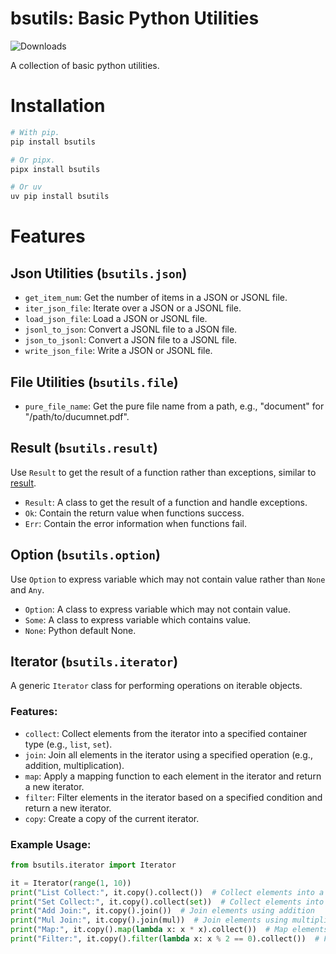 # bsutils: Basic Python Utilities

![Downloads](https://img.shields.io/pypi/dm/bsutils.svg?style=flat)

A collection of basic python utilities.

# Installation

```python
# With pip.
pip install bsutils

# Or pipx.
pipx install bsutils

# Or uv
uv pip install bsutils
```

# Features
## Json Utilities (`bsutils.json`)
- `get_item_num`: Get the number of items in a JSON or JSONL file.
- `iter_json_file`: Iterate over a JSON or a JSONL file.
- `load_json_file`: Load a JSON or JSONL file.
- `jsonl_to_json`: Convert a JSONL file to a JSON file.
- `json_to_jsonl`: Convert a JSON file to a JSONL file.
- `write_json_file`: Write a JSON or JSONL file.

## File Utilities (`bsutils.file`)
- `pure_file_name`: Get the pure file name from a path, e.g., "document" for "/path/to/ducumnet.pdf".

## Result (`bsutils.result`)
Use `Result` to get the result of a function rather than exceptions, similar to [result](https://github.com/rustedpy/result).
- `Result`: A class to get the result of a function and handle exceptions.
- `Ok`: Contain the return value when functions success.
- `Err`: Contain the error information when functions fail.

## Option (`bsutils.option`)
Use `Option` to express variable which may not contain value rather than `None` and `Any`.
- `Option`: A class to express variable which may not contain value.
- `Some`: A class to express variable which contains value.
- `None`: Python default None.

## Iterator (`bsutils.iterator`)
A generic `Iterator` class for performing operations on iterable objects.

### Features:
- `collect`: Collect elements from the iterator into a specified container type (e.g., `list`, `set`).
- `join`: Join all elements in the iterator using a specified operation (e.g., addition, multiplication).
- `map`: Apply a mapping function to each element in the iterator and return a new iterator.
- `filter`: Filter elements in the iterator based on a specified condition and return a new iterator.
- `copy`: Create a copy of the current iterator.

### Example Usage:
```python
from bsutils.iterator import Iterator

it = Iterator(range(1, 10))
print("List Collect:", it.copy().collect())  # Collect elements into a list
print("Set Collect:", it.copy().collect(set))  # Collect elements into a set
print("Add Join:", it.copy().join())  # Join elements using addition
print("Mul Join:", it.copy().join(mul))  # Join elements using multiplication
print("Map:", it.copy().map(lambda x: x * x).collect())  # Map elements to their squares
print("Filter:", it.copy().filter(lambda x: x % 2 == 0).collect())  # Filter even numbers
```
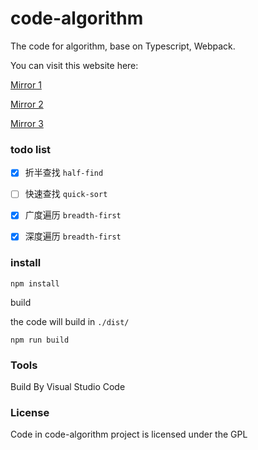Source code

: # code-algorithm
The code for algorithm, base on Typescript, Webpack.


You can visit this website here:

[Mirror 1](https://flyher.github.com/code-algorithm)

[Mirror 2](https://algorithm.99diary.com)

[Mirror 3](https://www.99diary.com/code-algorithm/)

### todo list

- [x] 折半查找  `half-find`

- [ ] 快速查找  `quick-sort`

- [x] 广度遍历  `breadth-first`

- [x] 深度遍历  `breadth-first`

### install


```shell
npm install
```

build

the code will build in `./dist/`
```
npm run build
```

### Tools

Build By Visual Studio Code

### License

Code in code-algorithm project is licensed under the GPL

§

(Your objective)
Show the lines of the data that hold the word "value".

(Output of the task)
- `Ok`: Contain the return value when functions success.
Use `Option` to express variable which may not contain value rather than `None` and `Any`.
- `Option`: A class to express variable which may not contain value.
- `Some`: A class to express variable which contains value.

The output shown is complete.